I often think back to the road to Emmaus. Jesus himself opened the scriptures for two downcast disciples and showed them “the things concerning himself” (Luke 24:27, KJV). But notice that these people already knew their Bibles well. They weren’t ignorant, but they hadn’t seen the pattern. The whole story of Israel, from Moses through the prophets, was heading towards a climax. That’s quite different from saying that every individual text is a coded clue about Jesus. To treat the Bible like a giant allegory hunt is to trivialise it.

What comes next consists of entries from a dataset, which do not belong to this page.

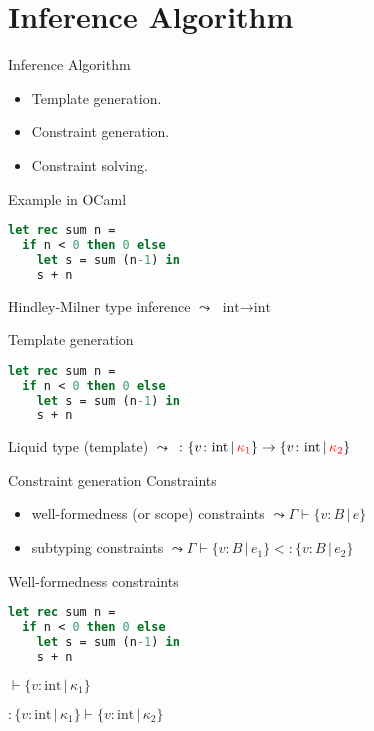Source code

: \section{Inference Algorithm}


\begin{frame}[containsverbatim]{Inference Algorithm}
\begin{itemize}
    \item Template generation.
    \item Constraint generation.
    \item Constraint solving.
\end{itemize}
\end{frame}



\begin{frame}[containsverbatim]{Example in OCaml}
\begin{lstlisting}[language=ML, basicstyle=\small]
let rec sum n =
  if n < 0 then 0 else
    let s = sum (n-1) in
    s + n
\end{lstlisting}

Hindley-Milner type inference $\leadsto$ $\text{int}\rightarrow\text{int}$
\end{frame}



\begin{frame}[containsverbatim]{Template generation}
\begin{lstlisting}[language=ML, basicstyle=\small]
let rec sum n =
  if n < 0 then 0 else
    let s = sum (n-1) in
    s + n
\end{lstlisting}

Liquid type (template) $\leadsto$ $\colon\{v\colon\text{int}\,|\,{\color{red} \kappa_1}\}\rightarrow\{v\colon\text{int}\,|\,{\color{red} \kappa_2}\}$
\end{frame}

\begin{frame}[containsverbatim]{Constraint generation}
Constraints
\begin{itemize}
\item well-formedness (or scope) constraints $\leadsto \Gamma\vdash\{v\colon B\,|\,e\}$
\item subtyping constraints $\leadsto \Gamma\vdash\{v\colon B\,|\,e_1\} <\colon \{v\colon B\,|\,e_2\}$
\end{itemize}
\end{frame}

\begin{frame}[containsverbatim]{Well-formedness constraints}
\begin{lstlisting}[language=ML, basicstyle=\small]
let rec sum n =
  if n < 0 then 0 else
    let s = sum (n-1) in
    s + n
\end{lstlisting}
$\vdash\{v\colon\text{int}\,|\, \kappa_1\}$

$\colon\{v\colon\text{int}\,|\, \kappa_1\}\vdash\{v\colon\text{int}\,|\, \kappa_2\}$
\end{frame}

When I was a young Christian, I eagerly picked up a commentary on Leviticus. Every sacrifice, every ritual, every goat was said to be “about Jesus”. And even then, I thought: Surely there is more going on here. Leviticus is rich with themes of holiness, forgiveness, community and covenant. To collapse all that into “this = Jesus” is to miss the depth of the text.
The Old Testament is not simply a set of secret references waiting to be unveiled. It is God’s story with Israel, about creation and covenant, exile and hope. Within that story there are indeed tantalising promises and echoes of what will come. But they only take full shape when you see them in light of Jesus’ death and resurrection.
A good example is 2 Samuel 7, where God promises David that he will “raise up your offspring after you” (v12, ESV). Many in Jesus’ day took that as a promise of a future king. Only after the resurrection did the early Christians realise that it was about something even bigger – God raising up the Messiah himself.
That’s how the Old Testament works: by pointing forward in ways that are often veiled, awaiting fulfilment. But that’s not the same as saying the Ten Commandments are just an elaborate way of telling us about John 3:16, or that Proverbs loses its ethical force because Jesus has fulfilled the law (see Matthew 5:17). We still need to hear the wisdom of the Old Testament on its own terms.
Two mistakes must be avoided. One is Marcionism, the ancient temptation to dismiss the Old Testament as irrelevant. The other is what I’d call allegorical overdrive, forcing every passage to be a miniature sermon on Jesus. The right approach is to give the Old Testament its due as Israel’s story, saturated with God’s presence, promises and challenges. And then to recognise how that story reaches its climax in Jesus. Read that way, the Old Testament doesn’t just whisper his name; it prepares us for the astonishing moment when God’s promises and God’s person meet in the man, Jesus Christ.